Oireachtas Joint and Select Committees

Tuesday, 23 September 2025

Joint Oireachtas Committee on Artificial Intelligence

Artificial Intelligence and Children and Young People: Discussion

2:00 am

Ms Noeline Blackwell:

I thank the Senator for raising that question. It is a loaded one, but it is important.

It goes back to something that is really not happening, which is that there is little or no obligation on big tech companies to produce safe products for children. One is not allowed to sell a car or baby formula in the European Union without a certificate saying that it is inherently safe. It is not that a car will not knock a child down but it must be inherently safe. That is only barely starting at European Union level but to the credit of the EU, it is going further than many other places. In the US, for example, they are saying that they will not regulate AI for ten years. In terms of an awful lot of what we are looking at in the Children's Rights Alliance, we are saying that there is a really big responsibility on the companies to produce safe products in the first place.

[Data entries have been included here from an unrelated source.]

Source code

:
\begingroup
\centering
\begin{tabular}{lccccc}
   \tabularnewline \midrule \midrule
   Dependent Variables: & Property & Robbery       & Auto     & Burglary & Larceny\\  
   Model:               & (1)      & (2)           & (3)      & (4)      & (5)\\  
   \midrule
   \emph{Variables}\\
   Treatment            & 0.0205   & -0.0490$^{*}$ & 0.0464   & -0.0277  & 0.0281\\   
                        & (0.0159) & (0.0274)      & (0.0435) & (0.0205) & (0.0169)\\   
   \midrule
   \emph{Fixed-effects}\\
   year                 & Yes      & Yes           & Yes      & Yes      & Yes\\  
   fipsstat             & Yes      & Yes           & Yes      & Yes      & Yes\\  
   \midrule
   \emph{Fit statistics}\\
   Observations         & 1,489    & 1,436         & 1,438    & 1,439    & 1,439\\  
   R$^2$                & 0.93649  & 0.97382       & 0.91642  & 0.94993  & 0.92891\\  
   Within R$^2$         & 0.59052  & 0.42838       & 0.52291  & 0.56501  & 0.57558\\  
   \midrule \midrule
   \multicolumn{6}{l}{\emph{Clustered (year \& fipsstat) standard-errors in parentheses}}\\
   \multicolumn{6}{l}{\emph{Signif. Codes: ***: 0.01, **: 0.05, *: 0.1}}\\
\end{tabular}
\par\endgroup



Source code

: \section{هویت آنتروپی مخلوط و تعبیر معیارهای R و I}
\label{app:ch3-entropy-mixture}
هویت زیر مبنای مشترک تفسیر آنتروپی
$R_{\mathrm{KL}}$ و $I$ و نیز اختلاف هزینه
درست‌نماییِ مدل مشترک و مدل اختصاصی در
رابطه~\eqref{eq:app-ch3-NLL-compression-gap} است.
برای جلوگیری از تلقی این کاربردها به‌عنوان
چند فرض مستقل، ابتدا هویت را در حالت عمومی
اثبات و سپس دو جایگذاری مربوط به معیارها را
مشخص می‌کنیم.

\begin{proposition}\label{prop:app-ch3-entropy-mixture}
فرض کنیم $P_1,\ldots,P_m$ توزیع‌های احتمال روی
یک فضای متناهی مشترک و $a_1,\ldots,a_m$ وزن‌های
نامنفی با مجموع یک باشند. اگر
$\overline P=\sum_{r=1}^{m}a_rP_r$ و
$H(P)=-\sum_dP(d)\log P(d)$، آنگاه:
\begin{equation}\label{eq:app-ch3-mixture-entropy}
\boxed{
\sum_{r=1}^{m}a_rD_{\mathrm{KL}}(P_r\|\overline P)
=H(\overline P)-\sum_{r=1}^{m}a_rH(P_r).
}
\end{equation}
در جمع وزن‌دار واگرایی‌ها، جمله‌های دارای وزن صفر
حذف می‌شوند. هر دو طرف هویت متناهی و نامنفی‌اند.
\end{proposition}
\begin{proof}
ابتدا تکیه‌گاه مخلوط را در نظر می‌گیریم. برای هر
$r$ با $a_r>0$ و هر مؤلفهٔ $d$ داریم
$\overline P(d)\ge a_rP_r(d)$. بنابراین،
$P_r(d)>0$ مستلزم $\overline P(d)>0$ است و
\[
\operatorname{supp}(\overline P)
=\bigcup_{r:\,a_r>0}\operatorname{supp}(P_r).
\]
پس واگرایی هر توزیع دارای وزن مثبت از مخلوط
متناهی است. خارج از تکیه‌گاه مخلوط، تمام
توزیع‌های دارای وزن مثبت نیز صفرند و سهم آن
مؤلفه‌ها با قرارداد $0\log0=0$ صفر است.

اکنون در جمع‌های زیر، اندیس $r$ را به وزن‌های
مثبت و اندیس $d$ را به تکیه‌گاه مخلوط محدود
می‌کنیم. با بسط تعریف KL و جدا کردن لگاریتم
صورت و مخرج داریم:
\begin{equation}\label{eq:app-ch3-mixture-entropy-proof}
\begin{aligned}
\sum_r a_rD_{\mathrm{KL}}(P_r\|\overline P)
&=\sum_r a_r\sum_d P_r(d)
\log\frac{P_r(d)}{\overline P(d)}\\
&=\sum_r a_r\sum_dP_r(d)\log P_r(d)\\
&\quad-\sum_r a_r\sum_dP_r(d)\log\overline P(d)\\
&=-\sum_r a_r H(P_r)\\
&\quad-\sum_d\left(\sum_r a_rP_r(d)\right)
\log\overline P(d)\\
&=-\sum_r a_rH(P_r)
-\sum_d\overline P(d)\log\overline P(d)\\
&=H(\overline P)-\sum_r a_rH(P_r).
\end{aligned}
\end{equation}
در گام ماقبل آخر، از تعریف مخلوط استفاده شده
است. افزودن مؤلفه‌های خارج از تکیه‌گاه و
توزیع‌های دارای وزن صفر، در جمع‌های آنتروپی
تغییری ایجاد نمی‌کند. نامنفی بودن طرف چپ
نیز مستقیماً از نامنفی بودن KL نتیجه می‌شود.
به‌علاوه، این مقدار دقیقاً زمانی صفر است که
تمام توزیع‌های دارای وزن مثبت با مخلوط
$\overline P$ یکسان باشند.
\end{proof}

The critical learning is really important for the issue of child sexual abuse material. Those deepfakes not only harm the children who are abused in them or semi-created in them; they also harm children in general because we are seeing it as children producing these, thinking that it is just fun. We have no regulation at all at European level on child sexual abuse material. We have not managed to get anything through simply because of the American concept of privacy. This is a bit controversial, but I will say it anyway. The American concept of freedom of speech, which is not the European concept, and the American concept of privacy have overridden entirely the right to protect children in the digital environment. Ireland is committed, in this particular Oireachtas, to developing a directive that can be brought in gradually. In the meantime, we have huge issues around our Tusla guidelines and the Children First guidelines. We have some really good legislation that is better than in other countries but it is not good enough. We need to protect children such that they understand what they are doing if they are making deepfakes or engaging in cyberbullying that is AI generated. There is that need but where is it to be in the curriculum? There is a most beautiful OECD video that is about half an hour long. In it, a teacher has all of the time in the world, it seems to develop it with the children. It now has to be embedded in the curriculum and not just in one class. It is not just for a tech class but needs to be throughout the curriculum. It also needs to be throughout youth work, to pick up on the points made by the National Youth Council of Ireland. Other people need to be involved so that young people understand that it may not be right or what they are looking for may not be right and they understand the harmful and criminal nature of it. We also have to resource our gardaí and the Director of Public Prosecutions to be able to understand what they are seeing and to be able to stop this criminal activity.